## Task brief
Find the line containing "- [National Collegiate" in the listing below. Repeat it exactly, along with each following line up to and including the one containing "The Yale Undergraduate".
- Opening Delimiter -
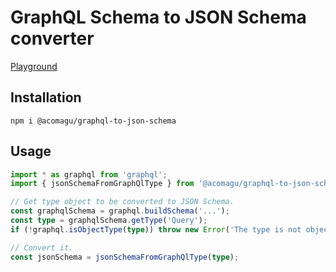# GraphQL Schema to JSON Schema converter

[Playground](https://acomagu.github.io/graphql-to-json-schema/)

## Installation

```
npm i @acomagu/graphql-to-json-schema
```

## Usage

```typescript
import * as graphql from 'graphql';
import { jsonSchemaFromGraphQlType } from '@acomagu/graphql-to-json-schema';

// Get type object to be converted to JSON Schema.
const graphqlSchema = graphql.buildSchema('...');
const type = graphqlSchema.getType('Query');
if (!graphql.isObjectType(type)) throw new Error('The type is not object type.');

// Convert it.
const jsonSchema = jsonSchemaFromGraphQlType(type);
```
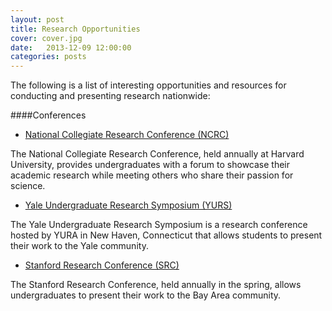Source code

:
 ```yaml
---
layout: post
title: Research Opportunities
cover: cover.jpg
date:   2013-12-09 12:00:00
categories: posts
---
```

The following is a list of interesting opportunities and resources for conducting and presenting research nationwide:

####Conferences

 - [National Collegiate Research Conference (NCRC)](/NCRC)

The National Collegiate Research Conference, held annually at Harvard University, provides undergraduates with a forum to showcase their academic research while meeting others who share their passion for science.

- [Yale Undergraduate Research Symposium (YURS)](http://yura.yale.edu/yurs-2015)

The Yale Undergraduate Research Symposium is a research conference hosted by YURA in New Haven, Connecticut that allows students to present their work to the Yale community.

 - [Stanford Research Conference (SRC)](http://sura.stanford.edu)

The Stanford Research Conference, held annually in the spring, allows undergraduates to present their work to the Bay Area community.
- Closing Delimiter -
## Answer to this problem
 - [National Collegiate Research Conference (NCRC)](/NCRC)

The National Collegiate Research Conference, held annually at Harvard University, provides undergraduates with a forum to showcase their academic research while meeting others who share their passion for science.

- [Yale Undergraduate Research Symposium (YURS)](http://yura.yale.edu/yurs-2015)

The Yale Undergraduate Research Symposium is a research conference hosted by YURA in New Haven, Connecticut that allows students to present their work to the Yale community.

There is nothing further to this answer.